Improved multi-dimensional dynamic programming energy management strategy for a vehicle power-split hybrid powertrain

Abstract

Dynamic programming is a widely used algorithm to solve the optimal control problem for hybrid electric vehicle in the whole driving scenario, but the problems of interpolation error and dimensional disaster have not been completely solved. This study proposes an adaptive adjustment method to solve the interpolation error problem, in which the solution without theoretical error can be obtained at the cost of a tiny driving cycle accuracy. Furthermore, a dynamic equivalent consumption factor calculation method is proposed to analyze the change of energy storage quality in the battery pack and the instantaneous equivalent consumption of the motors. The effectiveness of the improved algorithm is verified on a passenger car with hybrid powertrain using planetary gear mechanism. The results show that the established multi-dimensional dynamic programming algorithm has a relatively stable energy-saving ability.

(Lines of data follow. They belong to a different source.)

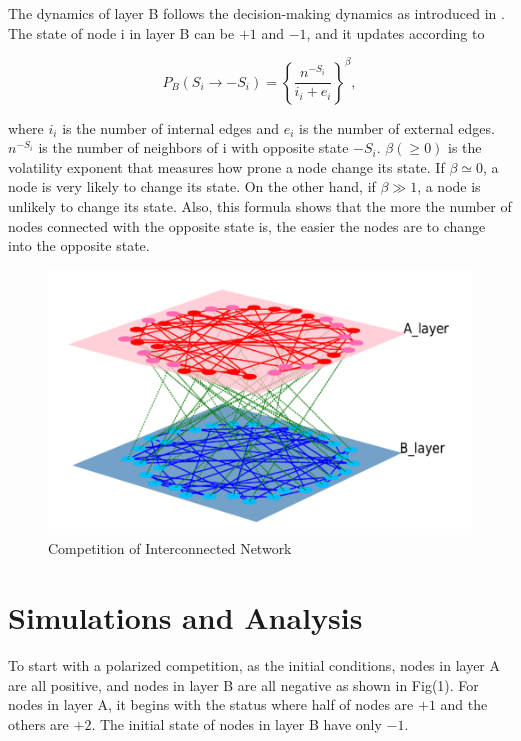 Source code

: \documentclass[english]{cccconf}
\begin{document}
The dynamics of layer B follows the decision-making dynamics as introduced in \cite{abrams2003, vazquez2010}. The state of node i in layer B can be $+1$ and $-1$, and it updates according to

\begin{equation}
P_B(S_i \rightarrow -S_i)= \left \{\frac{n^{-S_i}}{i_i + e_i}\right \}^\beta,
\end{equation}

where $i_i$ is the number of internal edges and $e_i$ is the number of external edges. $n^{-S_i}$ is the number of neighbors of i with opposite state $-S_i$. $\beta(\geq 0)$ is the volatility exponent that measures how prone a node change its state. If $\beta \simeq 0$, a node is very likely to change its state. On the other hand, if $\beta \gg 1$, a node is unlikely to change its state. Also, this formula shows that the more the number of nodes connected with the opposite state is, the easier the nodes are to change into the opposite state.\\
\begin{figure}[!htb]
  \centering
  \includegraphics[width=\hsize]{FIG1.png}
  \caption{Competition of Interconnected Network}
  \label{Fig1}
\end{figure}


\section{Simulations and Analysis}
To start with a polarized competition, as the initial conditions,  nodes in layer A are all positive, and nodes in layer B are all negative as shown in Fig(1). For nodes in layer A, it begins with the status where half of nodes are $+1$ and the others are $+2$. The initial state of nodes in layer B have only $-1$. 
\end{document}
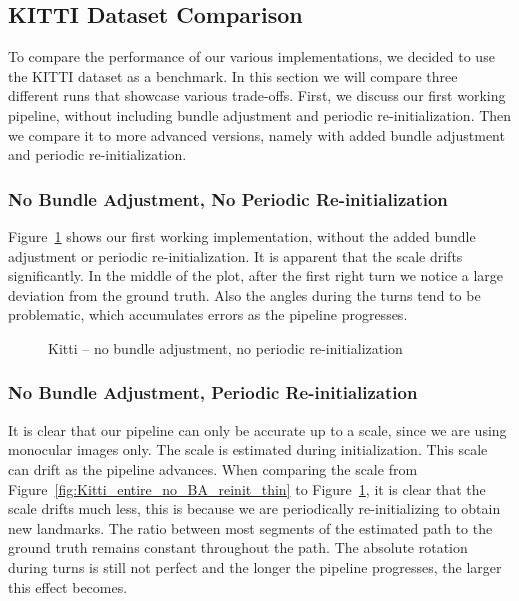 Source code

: \documentclass[11pt]{article}
\newlength\figureheight
\newlength\figurewidth
\begin{document}
\subsection{KITTI Dataset Comparison}
To compare the performance of our various implementations, we decided to use the KITTI dataset as a benchmark. In this section we will compare three different runs that showcase various trade-offs. First, we discuss our first working pipeline, without including bundle adjustment and periodic re-initialization. Then we compare it to more advanced versions, namely with added bundle adjustment and periodic re-initialization.

\subsubsection{No Bundle Adjustment, No Periodic Re-initialization}
Figure~\ref{fig:Kitti_entire_no_BA_no_reinit_thin} shows our first working implementation, without the added bundle adjustment or periodic re-initialization. It is apparent that the scale drifts significantly. In the middle of the plot, after the first right turn we notice a large deviation from the ground truth. Also the angles during the turns tend to be problematic, which accumulates errors as the pipeline progresses.

\begin{figure}[!htb]
	\centering
	\setlength\figureheight{7.5cm} 
	\setlength\figurewidth{11cm}
	
	\caption{Kitti -- no bundle adjustment, no periodic re-initialization}
	\label{fig:Kitti_entire_no_BA_no_reinit_thin}
\end{figure}

\subsubsection{No Bundle Adjustment, Periodic Re-initialization}
It is clear that our pipeline can only be accurate up to a scale, since we are using monocular images only. The scale is estimated during initialization. This scale can drift as the pipeline advances. When comparing the scale from Figure~\ref{fig:Kitti_entire_no_BA_reinit_thin} to Figure~\ref{fig:Kitti_entire_no_BA_no_reinit_thin}, it is clear that the scale drifts much less, this is because we are periodically re-initializing to obtain new landmarks. The ratio between most segments of the estimated path to the ground truth remains constant throughout the path. The absolute rotation during turns is still not perfect and the longer the pipeline progresses, the larger this effect becomes.
\end{document}
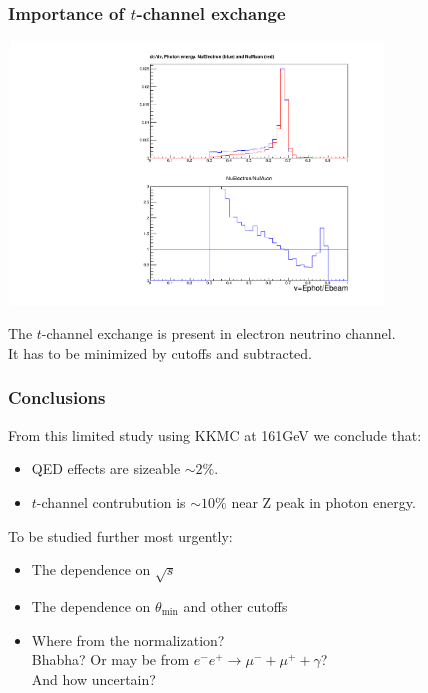 \documentclass{beamer}
\begin{document}
\begin{frame}[fragile]
\frametitle{\bf Importance of $t$-channel exchange}

\vspace{-2mm}
{\includegraphics[width=100mm,height=70mm]{mcNuDiff.pdf}}

\small
The $t$-channel exchange is present in electron neutrino channel.\\
It has to be minimized by cutoffs and subtracted.

\end{frame}

\begin{frame}[fragile]
\frametitle{\bf Conclusions}
\small
From this limited study using KKMC at 161GeV we conclude that:
\begin{itemize}
\item
QED effects are sizeable $\sim 2\%$.
\item
$t$-channel contrubution is $\sim 10\%$ near Z peak in photon energy.
\end{itemize}

To be studied further most urgently:
\begin{itemize}
\item
The dependence on $\sqrt{s}$
\item
The dependence on $\theta_{\min}$ and other cutoffs
\item
Where from the normalization?\\
Bhabha? Or may be from $e^-e^+\to\mu^- +\mu^+ +\gamma$?\\
And how uncertain?
\end{itemize}

\end{frame}
\end{document}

The maximum gap of fuel consumption rate is 3.2% in the four test driving cycles. Besides, there is only a maximum difference of 0.29‱ between the original driving cycles and the new cycles generated by the adaptive adjustment method. And obvious dynamic equivalent consumption factor changes of 15.7% in WLTC-class3, 10.3% in CLTC-P, 11.8% in FTP75 and 11.0% in NEDC are observed through the proposed calculation method.